Tanis masculló unas palabras en elfo.
—No te pediré que me traduzcas lo que has dicho, amigo mío. —Goldmoon esbozó una triste sonrisa—. Sé, y mi pueblo sabe, la historia de dos lobos que se enfrentaron el uno al otro y del león que devoró a los dos. No es fácil para la gente superar rencores que duran generaciones.
—Tú y Riverwind lo habéis conseguido —adujo el semielfo.
—Todavía tenemos problemas —admitió la mujer—, pero sabemos dónde acudir cuando necesitamos ayuda.
Su mano se alzó hasta el medallón que llevaba al cuello, el que era regalo de la diosa al tiempo que un emblema de su fe.
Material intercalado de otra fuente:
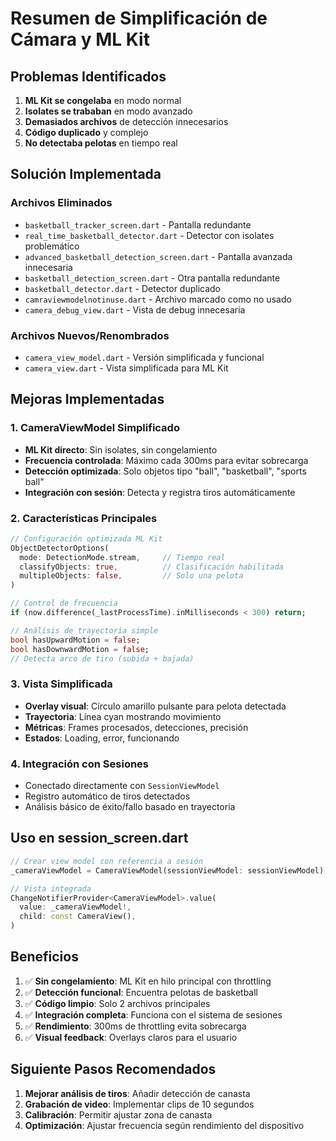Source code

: # Resumen de Simplificación de Cámara y ML Kit

## Problemas Identificados
1. **ML Kit se congelaba** en modo normal
2. **Isolates se trababan** en modo avanzado
3. **Demasiados archivos** de detección innecesarios
4. **Código duplicado** y complejo
5. **No detectaba pelotas** en tiempo real

## Solución Implementada

### Archivos Eliminados
- `basketball_tracker_screen.dart` - Pantalla redundante
- `real_time_basketball_detector.dart` - Detector con isolates problemático  
- `advanced_basketball_detection_screen.dart` - Pantalla avanzada innecesaria
- `basketball_detection_screen.dart` - Otra pantalla redundante
- `basketball_detector.dart` - Detector duplicado
- `camraviewmodelnotinuse.dart` - Archivo marcado como no usado
- `camera_debug_view.dart` - Vista de debug innecesaria

### Archivos Nuevos/Renombrados
- `camera_view_model.dart` - Versión simplificada y funcional
- `camera_view.dart` - Vista simplificada para ML Kit

## Mejoras Implementadas

### 1. CameraViewModel Simplificado
- **ML Kit directo**: Sin isolates, sin congelamiento
- **Frecuencia controlada**: Máximo cada 300ms para evitar sobrecarga
- **Detección optimizada**: Solo objetos tipo "ball", "basketball", "sports ball"
- **Integración con sesión**: Detecta y registra tiros automáticamente

### 2. Características Principales
```dart
// Configuración optimizada ML Kit
ObjectDetectorOptions(
  mode: DetectionMode.stream,     // Tiempo real
  classifyObjects: true,          // Clasificación habilitada
  multipleObjects: false,         // Solo una pelota
)

// Control de frecuencia
if (now.difference(_lastProcessTime).inMilliseconds < 300) return;

// Análisis de trayectoria simple
bool hasUpwardMotion = false;
bool hasDownwardMotion = false;
// Detecta arco de tiro (subida + bajada)
```

### 3. Vista Simplificada
- **Overlay visual**: Círculo amarillo pulsante para pelota detectada
- **Trayectoria**: Línea cyan mostrando movimiento
- **Métricas**: Frames procesados, detecciones, precisión
- **Estados**: Loading, error, funcionando

### 4. Integración con Sesiones
- Conectado directamente con `SessionViewModel`
- Registro automático de tiros detectados
- Análisis básico de éxito/fallo basado en trayectoria

## Uso en session_screen.dart

```dart
// Crear view model con referencia a sesión
_cameraViewModel = CameraViewModel(sessionViewModel: sessionViewModel);

// Vista integrada
ChangeNotifierProvider<CameraViewModel>.value(
  value: _cameraViewModel!,
  child: const CameraView(),
)
```

## Beneficios
1. ✅ **Sin congelamiento**: ML Kit en hilo principal con throttling
2. ✅ **Detección funcional**: Encuentra pelotas de basketball
3. ✅ **Código limpio**: Solo 2 archivos principales
4. ✅ **Integración completa**: Funciona con el sistema de sesiones
5. ✅ **Rendimiento**: 300ms de throttling evita sobrecarga
6. ✅ **Visual feedback**: Overlays claros para el usuario

## Siguiente Pasos Recomendados
1. **Mejorar análisis de tiros**: Añadir detección de canasta
2. **Grabación de video**: Implementar clips de 10 segundos
3. **Calibración**: Permitir ajustar zona de canasta
4. **Optimización**: Ajustar frecuencia según rendimiento del dispositivo 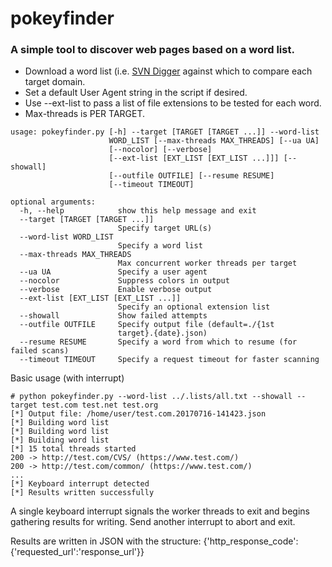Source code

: # pokeyfinder
### A simple tool to discover web pages based on a word list.
* Download a word list (i.e. [SVN Digger](https://www.netsparker.com/blog/web-security/svn-digger-better-lists-for-forced-browsing/) against which to compare each target domain.
* Set a default User Agent string in the script if desired.
* Use --ext-list to pass a list of file extensions to be tested for each word.
* Max-threads is PER TARGET.
```
usage: pokeyfinder.py [-h] --target [TARGET [TARGET ...]] --word-list
                      WORD_LIST [--max-threads MAX_THREADS] [--ua UA]
                      [--nocolor] [--verbose]
                      [--ext-list [EXT_LIST [EXT_LIST ...]]] [--showall]
                      [--outfile OUTFILE] [--resume RESUME]
                      [--timeout TIMEOUT]

optional arguments:
  -h, --help            show this help message and exit
  --target [TARGET [TARGET ...]]
                        Specify target URL(s)
  --word-list WORD_LIST
                        Specify a word list
  --max-threads MAX_THREADS
                        Max concurrent worker threads per target
  --ua UA               Specify a user agent
  --nocolor             Suppress colors in output
  --verbose             Enable verbose output
  --ext-list [EXT_LIST [EXT_LIST ...]]
                        Specify an optional extension list
  --showall             Show failed attempts
  --outfile OUTFILE     Specify output file (default=./{1st
                        target}.{date}.json)
  --resume RESUME       Specify a word from which to resume (for failed scans)
  --timeout TIMEOUT     Specify a request timeout for faster scanning
```

Basic usage (with interrupt)
```
# python pokeyfinder.py --word-list ../.lists/all.txt --showall --target test.com test.net test.org                                
[*] Output file: /home/user/test.com.20170716-141423.json
[*] Building word list
[*] Building word list
[*] Building word list
[*] 15 total threads started
200 -> http://test.com/CVS/ (https://www.test.com/)
200 -> http://test.com/common/ (https://www.test.com/)
...
[*] Keyboard interrupt detected
[*] Results written successfully
```
A single keyboard interrupt signals the worker threads to exit and begins gathering results for writing.  Send another interrupt to abort and exit.

Results are written in JSON with the structure: {'http_response_code':{'requested_url':'response_url'}}
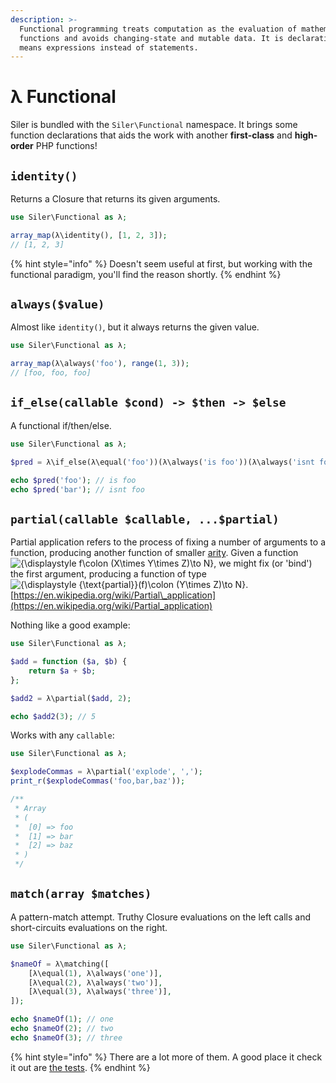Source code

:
 ```yaml
---
description: >-
  Functional programming treats computation as the evaluation of mathematical
  functions and avoids changing-state and mutable data. It is declarative, which
  means expressions instead of statements.
---
```


# λ Functional

Siler is bundled with the `Siler\Functional` namespace. It brings some function declarations that aids the work with another **first-class** and **high-order** PHP functions!

## `identity()`

Returns a Closure that returns its given arguments.

```php
use Siler\Functional as λ;

array_map(λ\identity(), [1, 2, 3]);
// [1, 2, 3]
```

{% hint style="info" %}
Doesn't seem useful at first, but working with the functional paradigm, you'll find the reason shortly.
{% endhint %}

## `always($value)`

Almost like `identity()`, but it always returns the given value.

```php
use Siler\Functional as λ;

array_map(λ\always('foo'), range(1, 3));
// [foo, foo, foo]
```

## `if_else(callable $cond) -> $then -> $else`

A functional if/then/else.

```php
use Siler\Functional as λ;

$pred = λ\if_else(λ\equal('foo'))(λ\always('is foo'))(λ\always('isnt foo'));

echo $pred('foo'); // is foo
echo $pred('bar'); // isnt foo
```

## `partial(callable $callable, ...$partial)`

Partial application refers to the process of fixing a number of arguments to a function, producing another function of smaller [arity](https://en.wikipedia.org/wiki/Arity). Given a function![{\displaystyle f\colon \(X\times Y\times Z\)\to N}](https://wikimedia.org/api/rest_v1/media/math/render/svg/5c7acf81877307746cd88e2785967d9a2f287107), we might fix \(or 'bind'\) the first argument, producing a function of type ![{\displaystyle {\text{partial}}\(f\)\colon \(Y\times Z\)\to N}](https://wikimedia.org/api/rest_v1/media/math/render/svg/d45fcfd39c660c562ebd3da8158dbfd8f673836e).
[https://en.wikipedia.org/wiki/Partial\_application](https://en.wikipedia.org/wiki/Partial_application)

Nothing like a good example:

```php
use Siler\Functional as λ;

$add = function ($a, $b) {
    return $a + $b;
};

$add2 = λ\partial($add, 2);

echo $add2(3); // 5
```

Works with any `callable`:

```php
use Siler\Functional as λ;

$explodeCommas = λ\partial('explode', ',');
print_r($explodeCommas('foo,bar,baz'));

/**
 * Array
 * (
 *  [0] => foo
 *  [1] => bar
 *  [2] => baz
 * )
 */
```

## `match(array $matches)`

A pattern-match attempt. Truthy Closure evaluations on the left calls and short-circuits evaluations on the right.

```php
use Siler\Functional as λ;

$nameOf = λ\matching([
    [λ\equal(1), λ\always('one')],
    [λ\equal(2), λ\always('two')],
    [λ\equal(3), λ\always('three')],
]);

echo $nameOf(1); // one
echo $nameOf(2); // two
echo $nameOf(3); // three
```

{% hint style="info" %}
There are a lot more of them. A good place it check it out are [the tests](https://github.com/leocavalcante/siler/blob/master/tests/Unit/Functional/FunctionalTest.php).
{% endhint %}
—Quizás esté siendo egoísta —musitó Tanis—. Tal vez no quiera decir adiós.
—No hablemos de adioses en este día de gozo, nuestro primer día como una pareja casada —pidió Goldmoon con firmeza.
Alargó la mano para tomar la de su esposo y los dedos de ambos se entrelazaron. De esta guisa regresaron Goldmoon y Riverwind hacia su habitáculo, y Tanis se quedó solo en la orilla del arroyo.
Puede que fuese un día gozoso para ellos, pero el semielfo tenía la sensación de que iba a ser una jornada de contrariedades y enfrentamientos para él. Como para demostrar que estaba en lo cierto, Tasslehoff Burrfoot, perseguido por un iracundo molinero, salió corriendo del bosque tan de prisa como se lo permitían sus cortas piernas.
—¡No lo entiendo! —gritaba el kender mientras miraba hacia atrás—. ¡Sólo intentaba dejarlo en su sitio!